Find the lines of the records in which the word "badge" appears and report how many there are, as a number alone.

(Source records)

::::::::

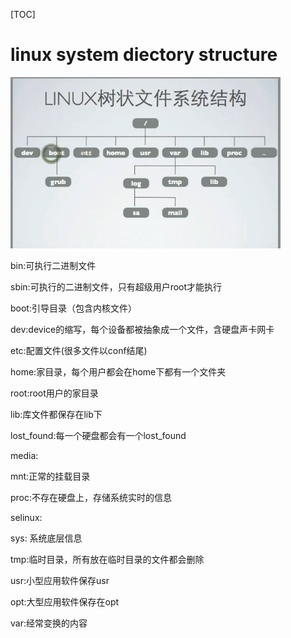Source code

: [TOC]

# linux system diectory structure 



![img](../img_src/0-20180726-8-linux.png)

bin:可执行二进制文件

sbin:可执行的二进制文件，只有超级用户root才能执行

boot:引导目录（包含内核文件）

dev:device的缩写，每个设备都被抽象成一个文件，含硬盘声卡网卡

etc:配置文件(很多文件以conf结尾)

home:家目录，每个用户都会在home下都有一个文件夹

root:root用户的家目录

lib:库文件都保存在lib下

lost_found:每一个硬盘都会有一个lost_found

media:

mnt:正常的挂载目录

proc:不存在硬盘上，存储系统实时的信息

selinux:

sys: 系统底层信息

tmp:临时目录，所有放在临时目录的文件都会删除

usr:小型应用软件保存usr

opt:大型应用软件保存在opt

var:经常变换的内容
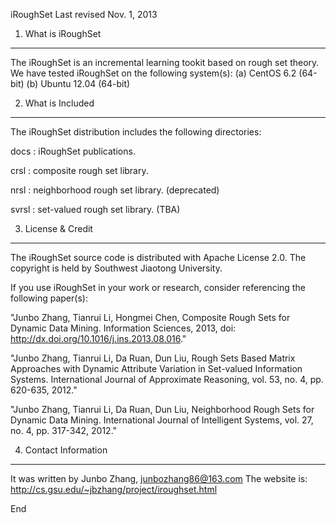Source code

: iRoughSet
Last revised Nov. 1, 2013

1. What is iRoughSet
---------------------

The iRoughSet is an incremental learning tookit based on rough set theory.
We have tested iRoughSet on the following system(s):
(a) CentOS 6.2 (64-bit)
(b) Ubuntu 12.04 (64-bit)

2. What is Included
-------------------

The iRoughSet distribution includes the following directories:

docs    : iRoughSet publications.

crsl    : composite rough set library. 

nrsl    : neighborhood rough set library. (deprecated) 

svrsl   : set-valued rough set library. (TBA)

3. License & Credit
-------------------

The iRoughSet source code is distributed with Apache License 2.0. The
copyright is held by Southwest Jiaotong University. 

If you use iRoughSet in your work or research, consider referencing the
following paper(s):

"Junbo Zhang, Tianrui Li, Hongmei Chen,
Composite Rough Sets for Dynamic Data Mining.
Information Sciences, 2013, doi: http://dx.doi.org/10.1016/j.ins.2013.08.016."

"Junbo Zhang, Tianrui Li, Da Ruan, Dun Liu,
Rough Sets Based Matrix Approaches with Dynamic Attribute Variation in 
Set-valued Information Systems. International Journal of Approximate Reasoning, 
vol. 53, no. 4, pp. 620-635, 2012."

"Junbo Zhang, Tianrui Li, Da Ruan, Dun Liu,
Neighborhood Rough Sets for Dynamic Data Mining.
International Journal of Intelligent Systems, vol. 27, no. 4, pp. 317-342, 2012."

4. Contact Information
----------------------

It was written by 
    Junbo Zhang, junbozhang86@163.com
    The website is: http://cs.gsu.edu/~jbzhang/project/iroughset.html

End


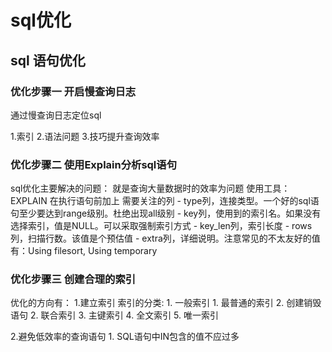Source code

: # sql优化
## sql 语句优化
### 优化步骤一 开启慢查询日志
通过慢查询日志定位sql

1.索引 2.语法问题 3.技巧提升查询效率

### 优化步骤二 使用Explain分析sql语句
sql优化主要解决的问题：
	就是查询大量数据时的效率为问题
使用工具：
	EXPLAIN 在执行语句前加上
	需要关注的列
	-   type列，连接类型。一个好的sql语句至少要达到range级别。杜绝出现all级别
	-   key列，使用到的索引名。如果没有选择索引，值是NULL。可以采取强制索引方式
	-   key_len列，索引长度
	-   rows列，扫描行数。该值是个预估值
	-   extra列，详细说明。注意常见的不太友好的值有：Using filesort, Using temporary

### 优化步骤三 创建合理的索引

优化的方向有：
1.建立索引
	索引的分类:
		1. 一般索引
			1. 最普通的索引
			2. 创建销毁语句
		2. 联合索引
		3. 主键索引
		4. 全文索引
		5. 唯一索引

2.避免低效率的查询语句
	1. SQL语句中IN包含的值不应过多



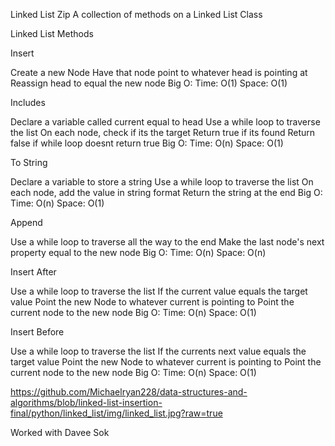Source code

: Linked List Zip
A collection of methods on a Linked List Class

Linked List Methods

Insert

Create a new Node
Have that node point to whatever head is pointing at
Reassign head to equal the new node
Big O:
Time: O(1)
Space: O(1)

Includes

Declare a variable called current equal to head
Use a while loop to traverse the list
On each node, check if its the target
Return true if its found
Return false if while loop doesnt return true
Big O:
Time: O(n)
Space: O(1)

To String

Declare a variable to store a string
Use a while loop to traverse the list
On each node, add the value in string format
Return the string at the end
Big O:
Time: O(n)
Space: O(1)

Append

Use a while loop to traverse all the way to the end
Make the last node's next property equal to the new node
Big O:
Time: O(n)
Space: O(n)

Insert After

Use a while loop to traverse the list
If the current value equals the target value
Point the new Node to whatever current is pointing to
Point the current node to the new node
Big O:
Time: O(n)
Space: O(1)

Insert Before

Use a while loop to traverse the list
If the currents next value equals the target value
Point the new Node to whatever current is pointing to
Point the current node to the new node
Big O:
Time: O(n)
Space: O(1)

https://github.com/Michaelryan228/data-structures-and-algorithms/blob/linked-list-insertion-final/python/linked_list/img/linked_list.jpg?raw=true

Worked with Davee Sok
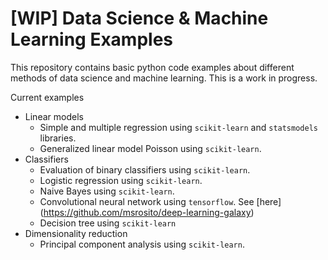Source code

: # [WIP] Data Science & Machine Learning Examples

This repository contains basic python code examples about different methods of data science and machine learning. This is a work in progress.

Current examples

- Linear models
    - Simple and multiple regression using `scikit-learn` and `statsmodels` libraries.
    - Generalized linear model Poisson using `scikit-learn`.
- Classifiers
    - Evaluation of binary classifiers using `scikit-learn`.
    - Logistic regression using `scikit-learn`.
    - Naive Bayes using `scikit-learn`.
    - Convolutional neural network using `tensorflow`. See [here]
    (https://github.com/msrosito/deep-learning-galaxy)
    - Decision tree using `scikit-learn`
- Dimensionality reduction
    - Principal component analysis using `scikit-learn`.

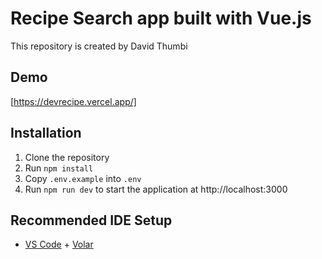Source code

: # Recipe Search app built with Vue.js
This repository is created by David Thumbi

## Demo
[https://devrecipe.vercel.app/]

## Installation
1. Clone the repository
1. Run `npm install`
1. Copy `.env.example` into `.env`
1. Run `npm run dev` to start the application at http://localhost:3000


## Recommended IDE Setup

- [VS Code](https://code.visualstudio.com/) + [Volar](https://marketplace.visualstudio.com/items?itemName=Vue.volar)

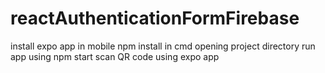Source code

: # reactAuthenticationFormFirebase
install expo app in mobile
npm install in cmd opening project directory
run app using npm start
scan QR code using expo app
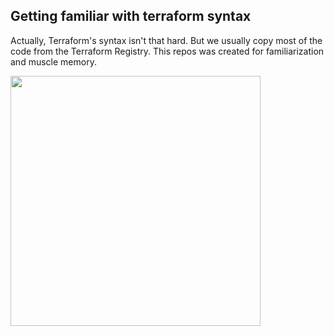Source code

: ## Getting familiar with terraform syntax
Actually, Terraform's syntax isn't that hard. But we usually copy most of the code from the Terraform Registry.
This repos was created for familiarization and muscle memory.

<img src="https://user-images.githubusercontent.com/33342822/152632680-778cb98b-a0d2-4edc-b226-031e0f06d624.png" width="400">
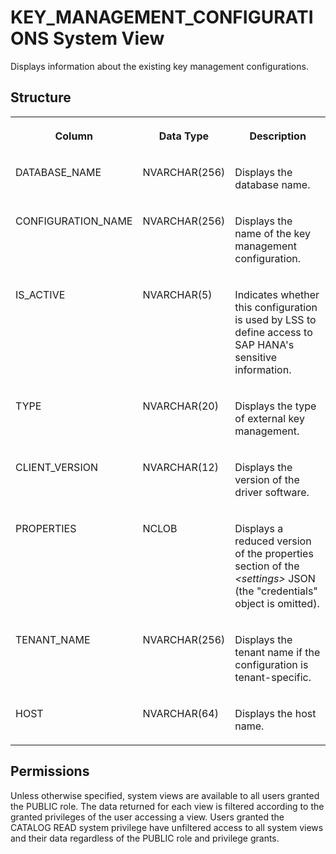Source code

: <!-- loioa31bc428fef04c02a3cd911fd06a0be9 -->

# KEY\_MANAGEMENT\_CONFIGURATIONS System View

Displays information about the existing key management configurations.



<a name="loioa31bc428fef04c02a3cd911fd06a0be9__section_ysw_bkb_xlb"/>

## Structure


<table>
<tr>
<th valign="top">

Column

</th>
<th valign="top">

Data Type

</th>
<th valign="top">

Description

</th>
</tr>
<tr>
<td valign="top">

DATABASE\_NAME

</td>
<td valign="top">

NVARCHAR\(256\)

</td>
<td valign="top">

Displays the database name.

</td>
</tr>
<tr>
<td valign="top">

CONFIGURATION\_NAME

</td>
<td valign="top">

NVARCHAR\(256\)

</td>
<td valign="top">

Displays the name of the key management configuration.

</td>
</tr>
<tr>
<td valign="top">

IS\_ACTIVE

</td>
<td valign="top">

NVARCHAR\(5\)

</td>
<td valign="top">

Indicates whether this configuration is used by LSS to define access to SAP HANA's sensitive information.

</td>
</tr>
<tr>
<td valign="top">

TYPE

</td>
<td valign="top">

NVARCHAR\(20\)

</td>
<td valign="top">

Displays the type of external key management.

</td>
</tr>
<tr>
<td valign="top">

CLIENT\_VERSION

</td>
<td valign="top">

NVARCHAR\(12\)

</td>
<td valign="top">

Displays the version of the driver software.

</td>
</tr>
<tr>
<td valign="top">

PROPERTIES

</td>
<td valign="top">

NCLOB

</td>
<td valign="top">

Displays a reduced version of the properties section of the *<settings\>* JSON \(the "credentials" object is omitted\).

</td>
</tr>
<tr>
<td valign="top">

TENANT\_NAME

</td>
<td valign="top">

NVARCHAR\(256\)

</td>
<td valign="top">

Displays the tenant name if the configuration is tenant-specific.

</td>
</tr>
<tr>
<td valign="top">

HOST

</td>
<td valign="top">

NVARCHAR\(64\)

</td>
<td valign="top">

Displays the host name.

</td>
</tr>
</table>



<a name="loioa31bc428fef04c02a3cd911fd06a0be9__section_krx_5rb_dzb"/>

## Permissions

Unless otherwise specified, system views are available to all users granted the PUBLIC role. The data returned for each view is filtered according to the granted privileges of the user accessing a view. Users granted the CATALOG READ system privilege have unfiltered access to all system views and their data regardless of the PUBLIC role and privilege grants.

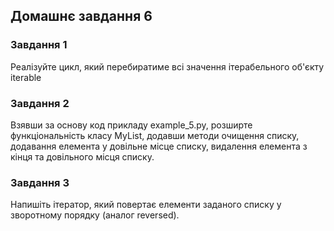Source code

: ## Домашнє завдання 6

### Завдання 1

Реалізуйте цикл, який перебиратиме всі значення ітерабельного об'єкту iterable

### Завдання 2

Взявши за основу код прикладу example_5.py, розширте функціональність класу MyList, додавши методи очищення списку, додавання елемента у довільне місце списку, видалення елемента з кінця та довільного місця списку.

### Завдання 3

Напишіть ітератор, який повертає елементи заданого списку у зворотному порядку (аналог reversed).
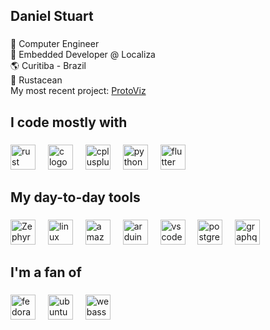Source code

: 
<h2 align="left">Daniel Stuart</h2>

###

<p align="left">📖 Computer Engineer<br>🎯 Embedded Developer @ Localiza<br>🌎 Curitiba - Brazil<br>🦀 Rustacean<br>My most recent project: <a href="https://protoviz.stu.art.br" target="_blank">ProtoViz</a></p>

###

<h2 align="left">I code mostly with</h2>

###

<div align="left">
  <img src="https://skillicons.dev/icons?i=rust" height="40" alt="rust logo"  />
  <img width="12" />
  <img src="https://skillicons.dev/icons?i=c" height="40" alt="c logo"  />
  <img width="12" />
  <img src="https://skillicons.dev/icons?i=cpp" height="40" alt="cplusplus logo"  />
  <img width="12" />
  <img src="https://skillicons.dev/icons?i=py" height="40" alt="python logo"  />
  <img width="12" />
  <img src="https://skillicons.dev/icons?i=flutter" height="40" alt="flutter logo"  />
</div>

###

<h2 align="left">My day-to-day tools</h2>

###
<div align="left">
  <img src="https://avatars.githubusercontent.com/u/19595895?s=280&v=4" height="40" alt="Zephyr logo"  />
  <img width="12" />
  <img src="https://cdn.jsdelivr.net/gh/devicons/devicon/icons/linux/linux-original.svg" height="40" alt="linux logo"  />
  <img width="12" />
  <img src="https://cdn.jsdelivr.net/gh/devicons/devicon/icons/amazonwebservices/amazonwebservices-plain-wordmark.svg" height="40" alt="amazonwebservices logo"  />
  <img width="12" />
  <img src="https://cdn.jsdelivr.net/gh/devicons/devicon/icons/arduino/arduino-original-wordmark.svg" height="40" alt="arduino logo"  />
  <img width="12" />
  <img src="https://cdn.jsdelivr.net/gh/devicons/devicon/icons/vscode/vscode-original.svg" height="40" alt="vscode logo"  />
  <img width="12" />
  <img src="https://cdn.jsdelivr.net/gh/devicons/devicon/icons/postgresql/postgresql-original.svg" height="40" alt="postgresql logo"  />
  <img width="12" />
  <img src="https://cdn.simpleicons.org/graphql/E10098" height="40" alt="graphql logo"  />
</div>

###

<h2 align="left">I'm a fan of</h2>

###

<div align="left">
  <img src="https://img.shields.io/badge/Fedora_Silverblue-51A2DA?logo=fedora&logoColor=white&style=for-the-badge" height="40" alt="fedora logo"  />
  <img width="12" />
  <img src="https://img.shields.io/badge/Ubuntu_Core-DE4714?logo=ubuntu&logoColor=white&style=for-the-badge" height="40" alt="ubuntu logo"  />
  <img width="12" />
  <img src="https://img.shields.io/badge/Embedded_WebAssembly-654FF0?logo=webassembly&logoColor=white&style=for-the-badge" height="40" alt="webassembly logo"  />
</div>

###

###
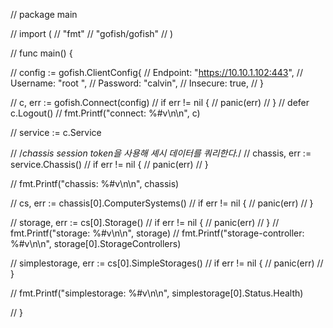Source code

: // package main

// import (
// 	"fmt"
// 	"gofish/gofish"
// )

// func main() {

// 	config := gofish.ClientConfig{
// 		Endpoint: "https://10.10.1.102:443",
// 		Username: "root ",
// 		Password: "calvin",
// 		Insecure: true,
// 	}

// 	c, err := gofish.Connect(config)
// 	if err != nil {
// 		panic(err)
// 	}
// 	defer c.Logout()
// 	fmt.Printf("connect: %#v\n\n", c)

// 	service := c.Service

// 	/*chassis session token을 사용해 셰시 데이터를 쿼리한다.*/
// 	chassis, err := service.Chassis()
// 	if err != nil {
// 		panic(err)
// 	}

// 	fmt.Printf("chassis: %#v\n\n", chassis)

// 	cs, err := chassis[0].ComputerSystems()
// 	if err != nil {
// 		panic(err)
// 	}

// 	storage, err := cs[0].Storage()
// 	if err != nil {
// 		panic(err)
// 	}
// 	fmt.Printf("storage: %#v\n\n", storage)
// 	fmt.Printf("storage-controller: %#v\n\n", storage[0].StorageControllers)

// 	simplestorage, err := cs[0].SimpleStorages()
// 	if err != nil {
// 		panic(err)
// 	}

// 	fmt.Printf("simplestorage: %#v\n\n", simplestorage[0].Status.Health)

// }
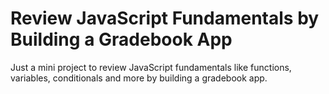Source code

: 
# Review JavaScript Fundamentals by Building a Gradebook App

Just a mini project to review JavaScript fundamentals like functions, variables, conditionals and more by building a gradebook app.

::::::::

## Response area
3